His name was Don Ilario Cambiasso. My parents spoke about him with the kind of reverence given to people whose stories are closed books for the young. To me, his mysterious presence was the embodiment of the exotic worlds that existed outside the monotonous life of my town. Worlds I couldn’t wait to explore. He became the instrument that allowed me and my friends to play out our young fantasies. At school, when we were left alone, we tried to outdo each other by inventing stories about this silent man.
Every night between the ages of 12 and 14, I made up a bit of Don Ilario Cambiasso’s life. The next day I would deliver the installment to my classmates. In order to embellish my story, I made use of the encyclopedia, segments of the radionovelas the maids listened to in the kitchen, my mother’s magazines, and any book I could put my hands on. My classmates, I assumed, used similar tricks.

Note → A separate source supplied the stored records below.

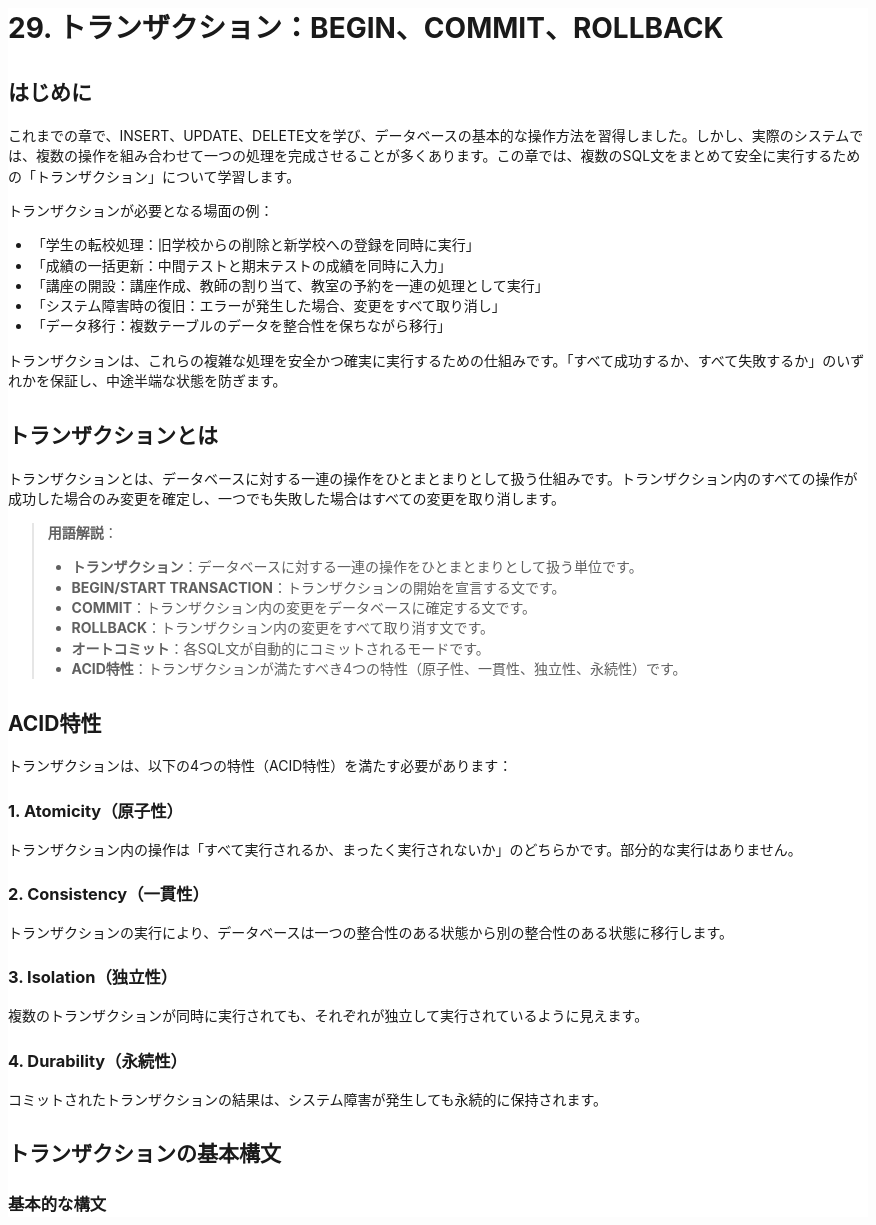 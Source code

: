 # 29. トランザクション：BEGIN、COMMIT、ROLLBACK

## はじめに

これまでの章で、INSERT、UPDATE、DELETE文を学び、データベースの基本的な操作方法を習得しました。しかし、実際のシステムでは、複数の操作を組み合わせて一つの処理を完成させることが多くあります。この章では、複数のSQL文をまとめて安全に実行するための「トランザクション」について学習します。

トランザクションが必要となる場面の例：
- 「学生の転校処理：旧学校からの削除と新学校への登録を同時に実行」
- 「成績の一括更新：中間テストと期末テストの成績を同時に入力」
- 「講座の開設：講座作成、教師の割り当て、教室の予約を一連の処理として実行」
- 「システム障害時の復旧：エラーが発生した場合、変更をすべて取り消し」
- 「データ移行：複数テーブルのデータを整合性を保ちながら移行」

トランザクションは、これらの複雑な処理を安全かつ確実に実行するための仕組みです。「すべて成功するか、すべて失敗するか」のいずれかを保証し、中途半端な状態を防ぎます。

## トランザクションとは

トランザクションとは、データベースに対する一連の操作をひとまとまりとして扱う仕組みです。トランザクション内のすべての操作が成功した場合のみ変更を確定し、一つでも失敗した場合はすべての変更を取り消します。

> **用語解説**：
> - **トランザクション**：データベースに対する一連の操作をひとまとまりとして扱う単位です。
> - **BEGIN/START TRANSACTION**：トランザクションの開始を宣言する文です。
> - **COMMIT**：トランザクション内の変更をデータベースに確定する文です。
> - **ROLLBACK**：トランザクション内の変更をすべて取り消す文です。
> - **オートコミット**：各SQL文が自動的にコミットされるモードです。
> - **ACID特性**：トランザクションが満たすべき4つの特性（原子性、一貫性、独立性、永続性）です。

## ACID特性

トランザクションは、以下の4つの特性（ACID特性）を満たす必要があります：

### 1. Atomicity（原子性）
トランザクション内の操作は「すべて実行されるか、まったく実行されないか」のどちらかです。部分的な実行はありません。

### 2. Consistency（一貫性）
トランザクションの実行により、データベースは一つの整合性のある状態から別の整合性のある状態に移行します。

### 3. Isolation（独立性）
複数のトランザクションが同時に実行されても、それぞれが独立して実行されているように見えます。

### 4. Durability（永続性）
コミットされたトランザクションの結果は、システム障害が発生しても永続的に保持されます。

## トランザクションの基本構文

### 基本的な構文
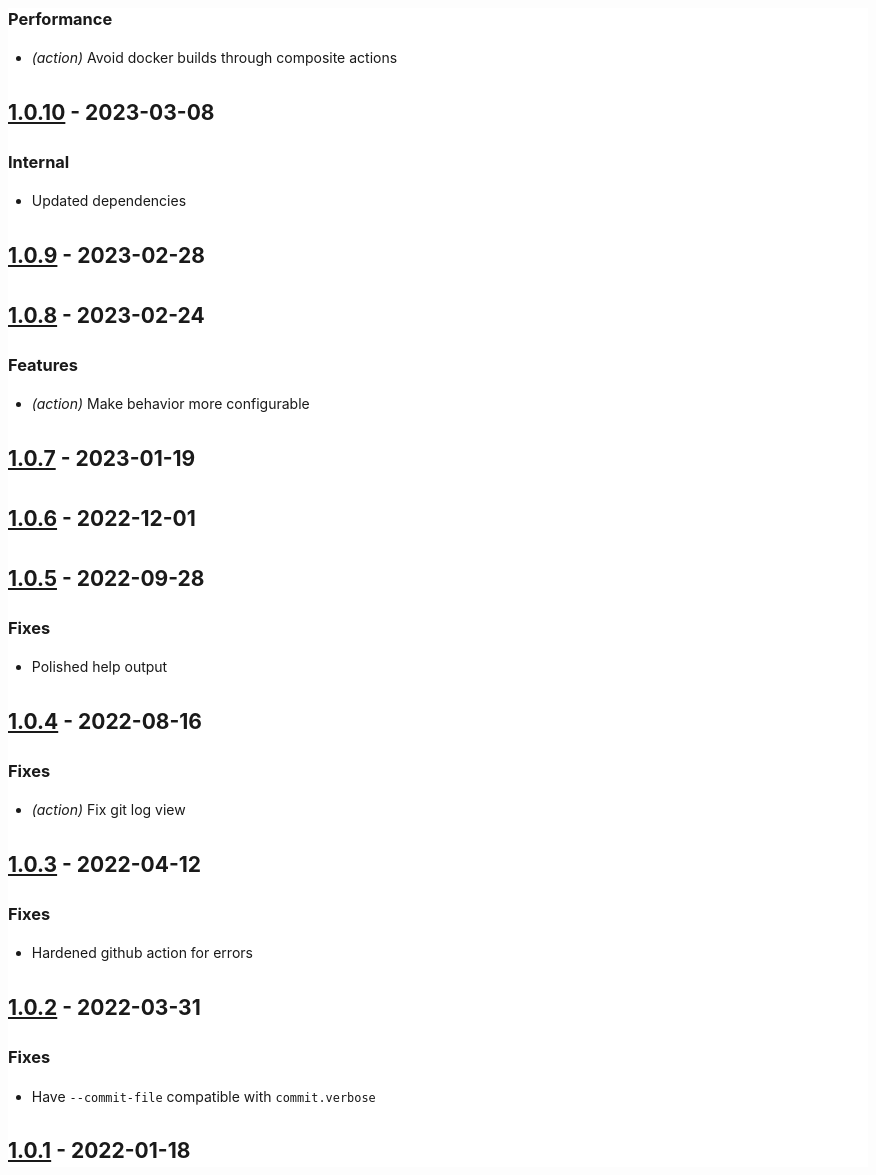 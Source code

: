 ### Performance

- *(action)* Avoid docker builds through composite actions

## [1.0.10] - 2023-03-08

### Internal

- Updated dependencies

## [1.0.9] - 2023-02-28

## [1.0.8] - 2023-02-24

### Features

- *(action)* Make behavior more configurable

## [1.0.7] - 2023-01-19

## [1.0.6] - 2022-12-01

## [1.0.5] - 2022-09-28

### Fixes

- Polished help output

## [1.0.4] - 2022-08-16

### Fixes

- *(action)* Fix git log view

## [1.0.3] - 2022-04-12

### Fixes

- Hardened github action for errors

## [1.0.2] - 2022-03-31

### Fixes

- Have `--commit-file`  compatible with `commit.verbose`

## [1.0.1] - 2022-01-18


[Unreleased]: https://github.com/crate-ci/committed/compare/v1.1.4...HEAD
[1.1.4]: https://github.com/crate-ci/committed/compare/v1.1.3...v1.1.4
[1.1.3]: https://github.com/crate-ci/committed/compare/v1.1.2...v1.1.3
[1.1.2]: https://github.com/crate-ci/committed/compare/v1.1.1...v1.1.2
[1.1.1]: https://github.com/crate-ci/committed/compare/v1.1.0...v1.1.1
[1.1.0]: https://github.com/crate-ci/committed/compare/v1.0.20...v1.1.0
[1.0.20]: https://github.com/crate-ci/committed/compare/v1.0.19...v1.0.20
[1.0.19]: https://github.com/crate-ci/committed/compare/v1.0.18...v1.0.19
[1.0.18]: https://github.com/crate-ci/committed/compare/v1.0.17...v1.0.18
[1.0.17]: https://github.com/crate-ci/committed/compare/v1.0.16...v1.0.17
[1.0.16]: https://github.com/crate-ci/committed/compare/v1.0.15...v1.0.16
[1.0.15]: https://github.com/crate-ci/committed/compare/v1.0.14...v1.0.15
[1.0.14]: https://github.com/crate-ci/committed/compare/v1.0.13...v1.0.14
[1.0.13]: https://github.com/crate-ci/committed/compare/v1.0.12...v1.0.13
[1.0.12]: https://github.com/crate-ci/committed/compare/committed-v1.0.11...v1.0.12
[1.0.11]: https://github.com/crate-ci/committed/compare/v1.0.10...committed-v1.0.11
[1.0.10]: https://github.com/crate-ci/committed/compare/v1.0.9...v1.0.10
[1.0.9]: https://github.com/crate-ci/committed/compare/v1.0.8...v1.0.9
[1.0.8]: https://github.com/crate-ci/committed/compare/v1.0.7...v1.0.8
[1.0.7]: https://github.com/crate-ci/committed/compare/v1.0.6...v1.0.7
[1.0.6]: https://github.com/crate-ci/committed/compare/v1.0.5...v1.0.6
[1.0.5]: https://github.com/crate-ci/committed/compare/v1.0.4...v1.0.5
[1.0.4]: https://github.com/crate-ci/committed/compare/v1.0.3...v1.0.4
[1.0.3]: https://github.com/crate-ci/committed/compare/v1.0.2...v1.0.3
[1.0.2]: https://github.com/crate-ci/committed/compare/v1.0.1...v1.0.2
[1.0.1]: https://github.com/crate-ci/committed/compare/v1.0.0...v1.0.1
[1.0.0]: https://github.com/crate-ci/committed/compare/v0.2.9...v1.0.0
[0.2.9]: https://github.com/crate-ci/committed/compare/v0.2.8...v0.2.9
[0.2.8]: https://github.com/crate-ci/committed/compare/v0.2.7...v0.2.8
[0.2.7]: https://github.com/crate-ci/committed/compare/v0.2.6...v0.2.7
[0.2.6]: https://github.com/crate-ci/committed/compare/v0.2.5...v0.2.6
[0.2.5]: https://github.com/crate-ci/committed/compare/v0.2.4...v0.2.5
[0.2.4]: https://github.com/crate-ci/committed/compare/v0.2.3...v0.2.4
[0.2.3]: https://github.com/crate-ci/committed/compare/v0.2.2...v0.2.3
[0.2.2]: https://github.com/crate-ci/committed/compare/v0.2.1...v0.2.2
[0.2.1]: https://github.com/crate-ci/committed/compare/v0.2.0...v0.2.1
[0.2.0]: https://github.com/crate-ci/committed/compare/v0.1.26...v0.2.0
[0.1.26]: https://github.com/crate-ci/committed/compare/v0.1.25...v0.1.26
[0.1.25]: https://github.com/crate-ci/committed/compare/v0.1.24...v0.1.25
[0.1.24]: https://github.com/crate-ci/committed/compare/v0.1.23...v0.1.24
[0.1.23]: https://github.com/crate-ci/committed/compare/v0.1.22...v0.1.23
[0.1.22]: https://github.com/crate-ci/committed/compare/v0.1.21...v0.1.22
[0.1.21]: https://github.com/crate-ci/committed/compare/v0.1.20...v0.1.21
[0.1.20]: https://github.com/crate-ci/committed/compare/v0.1.19...v0.1.20
[0.1.19]: https://github.com/crate-ci/committed/compare/v0.1.18...v0.1.19
[0.1.18]: https://github.com/crate-ci/committed/compare/v0.1.17...v0.1.18
[0.1.17]: https://github.com/crate-ci/committed/compare/v0.1.16...v0.1.17
[0.1.16]: https://github.com/crate-ci/committed/compare/v0.1.15...v0.1.16
[0.1.15]: https://github.com/crate-ci/committed/compare/v0.1.14...v0.1.15
[0.1.14]: https://github.com/crate-ci/committed/compare/v0.1.13...v0.1.14
[0.1.13]: https://github.com/crate-ci/committed/compare/v0.1.12...v0.1.13
[0.1.12]: https://github.com/crate-ci/committed/compare/v0.1.11...v0.1.12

My Don Ilario was a man born without the curse of death. He was eternal like the saints and the devil. He grew up in a small town in the Italian south and could not stand the poverty and desperation that surrounded him. At the age of 15, he left home and joined an ill-fated expedition to Portugal. The vessel he sailed in lost its course, and after several weeks at sea, in a violent storm, it capsized. Everyone died, except Don Ilario, who swam to shore. Without knowing it, Don Ilario had arrived on the northern tip of South America, a few years before Columbus. A group of natives rescued him. At first, they did not know what to do with this very white man with blond hair and blue eyes. When they realized that he was not only exceptionally strong but also kind, and that he could sing beautiful songs, they made him into one of their Gods. They called him Hatun Quilla (Great Moon). They fed him the best of foods, bathed him in goat’s milk, and perfumed his body with delicate scents. They built him a house with walls made of solid gold and moldings of emeralds and presented him with the most beautiful of their women. Soon, Don Ilario became bored by all of this adoration. He wanted to be rich and powerful among people like himself, he wanted books to read and food like the kind with which he grew up. One night, he stole the most perfect and largest of all emeralds, and, with Arauca, his favorite woman, he escaped to a deserted beach. He left behind his very many children, little mestizo children with blue eyes and dark skins, who would haunt him in his dreams.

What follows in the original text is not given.